WPP’s public relations and public affairs businesses were among those showing the strongest growth, alongside brand consulting, health & wellness and specialist communications (including direct, digital & interactive). Like-for-like revenue less pass-through costs across the PR and PA business was up 1.5% to £275m for the quarter.
Executive chairman Roberto Quarta said the results were in line with expectations: “WPP has high-quality management teams throughout the business, and they continue to deliver for our clients. Mark Read and Andrew Scott are providing the stability and leadership WPP requires, but there is no standing still. They have my and the Board’s full backing to review the strategy, to come back to us with recommendations, and to move forward decisively to implement our vision for the Group.”
Cohn & Wolfe CEO Donna Imperato, who has been tapped to lead Burson Cohn & Wolfe, said positive first quarters for both Cohn & Wolfe and Burson-Marsteller bode well for the success of the merged agency.
“In our final year as Cohn & Wolfe, I am proud that we are on track again for a fifth consecutive year of double-digit growth. In the first quarter we beat our budget significantly, showing 10% growth.," she said. "The foundation and momentum we’ve built as an integrated communications agency has secured continuing success, which is already helping to drive growth at BCW. Recent and significant wins for our merged entity helped Burson-Marsteller beat budget as well and show growth in the first quarter."
North America, with like-for-like revenue less pass-through costs down 2.4%, was the weakest-performing region. The UK, with like-for-like growth of 5.4%, performed well, with particularly strong growth in the advertising, public relations & public affairs, health & wellness and direct, digital & interactive businesses.
WPP said western continental Europe, with like-for-like revenue down 1.5%, was “challenging”, particularly in Germany. The Netherlands, Italy, Scandinavia, Spain and Turkey were up strongly, with Austria, Belgium, France, Greece, Ireland and Switzerland “difficult”. In Asia Pacific, Latin America, Africa & the Middle East and Central & Eastern Europe, net sales were up 2.3%, with strong growth in Asia Pacific, Latin America and Central & Eastern Europe.
In a joint statement, WPP’s joint chief operating officers Mark Read and Andrew Scott said: “In the last two weeks we have focused on spending time with our clients and people, and the response has been very encouraging. As expected, our people are getting on with business as usual, and our clients have expressed their continued support for and confidence in WPP.”

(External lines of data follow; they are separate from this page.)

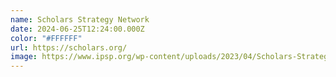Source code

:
 ```yaml
---
name: Scholars Strategy Network
date: 2024-06-25T12:24:00.000Z
color: "#FFFFFF"
url: https://scholars.org/
image: https://www.ipsp.org/wp-content/uploads/2023/04/Scholars-Strategy-Network.png
---
```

They added: “We intend to build on these strengths by taking a fresh look at our strategy, developing a vision for the Group that recognises the challenges and opportunities presented by the structural shifts in our industry, and executing resolutely against it. Our priority is to focus on growth. We will proactively address the under-performing parts of our business and we need to ensure that our capital is deployed to those areas that will grow fastest and maximise shareholder value.”
Looking ahead, Read and Scott pledged to get “even closer to our clients, and provide faster, more agile, more integrated solutions with data and technology at their heart – making it simpler to access the wealth of talent, creativity and capabilities we have within WPP. Concentrating our efforts on stimulating growth for our clients, and organising the Group to make that possible, is the best way to restore growth for WPP and all its stakeholders.”